Declarações de Alckmin
“Primeiro, quero lamentar a não eleição do Jorge Messias, porque é uma pessoa preparada, jurista, com experiência, com espírito público, uma vida dedicada ao serviço público. Mas, enfim, isso compete ao Congresso Nacional”, declarou o vice-presidente. Alckmin ressaltou que a vacância no STF ocorre em um momento de alta demanda processual. “É ruim porque vai ficar com um ministro a menos, dez, num Supremo já sobrecarregado de processos”, afirmou.
Próximos passos
Questionado sobre a possibilidade de um novo nome ser apresentado antes das eleições, Alckmin não deu detalhes. “Eu acho que o presidente Lula está definindo sua nova indicação”, disse o vice-presidente.
Repercussão nos Poderes
Indagado sobre os impactos da rejeição na relação entre o Planalto e o Senado, Alckmin minimizou desgastes e destacou o perfil conciliador do presidente. “Lula é o homem do diálogo. O presidente se caracteriza pelo diálogo.
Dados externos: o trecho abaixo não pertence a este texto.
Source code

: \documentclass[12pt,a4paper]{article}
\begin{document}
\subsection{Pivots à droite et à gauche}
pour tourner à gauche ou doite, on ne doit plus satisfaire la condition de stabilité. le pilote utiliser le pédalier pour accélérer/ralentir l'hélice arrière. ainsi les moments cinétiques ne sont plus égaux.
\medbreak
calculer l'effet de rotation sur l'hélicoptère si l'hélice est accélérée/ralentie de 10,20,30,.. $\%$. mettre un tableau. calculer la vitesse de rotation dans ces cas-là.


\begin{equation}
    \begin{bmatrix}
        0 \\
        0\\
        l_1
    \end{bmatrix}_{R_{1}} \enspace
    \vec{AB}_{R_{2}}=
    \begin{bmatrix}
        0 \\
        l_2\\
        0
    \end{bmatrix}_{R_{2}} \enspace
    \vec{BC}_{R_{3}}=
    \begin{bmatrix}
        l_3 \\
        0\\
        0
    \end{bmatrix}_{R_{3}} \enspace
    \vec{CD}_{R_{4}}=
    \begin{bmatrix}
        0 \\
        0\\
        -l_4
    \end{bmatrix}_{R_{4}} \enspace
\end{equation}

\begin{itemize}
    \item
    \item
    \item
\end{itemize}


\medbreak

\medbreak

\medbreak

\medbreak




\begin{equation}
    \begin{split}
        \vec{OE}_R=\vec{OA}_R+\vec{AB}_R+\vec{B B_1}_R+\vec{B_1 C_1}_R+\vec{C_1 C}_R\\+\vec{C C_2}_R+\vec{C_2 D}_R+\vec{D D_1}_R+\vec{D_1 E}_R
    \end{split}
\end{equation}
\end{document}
Sempre é um bom caminho”, afirmou.
Derrota histórica
O Plenário do Senado rejeitou na quarta-feira (29) a indicação do advogado-geral da União, Jorge Messias, para o STF. Foi a primeira vez desde 1894 que senadores rejeitam uma indicação presidencial ao Supremo. Messias foi derrotado por 42 votos a 34, com uma abstenção, em votação secreta. Ele precisava de ao menos 41 votos, a maioria absoluta. Com a rejeição, a mensagem foi arquivada, e Lula deverá enviar novo nome para a vaga deixada por Luis Roberto Barroso, que precisa ser aprovado pelo Senado.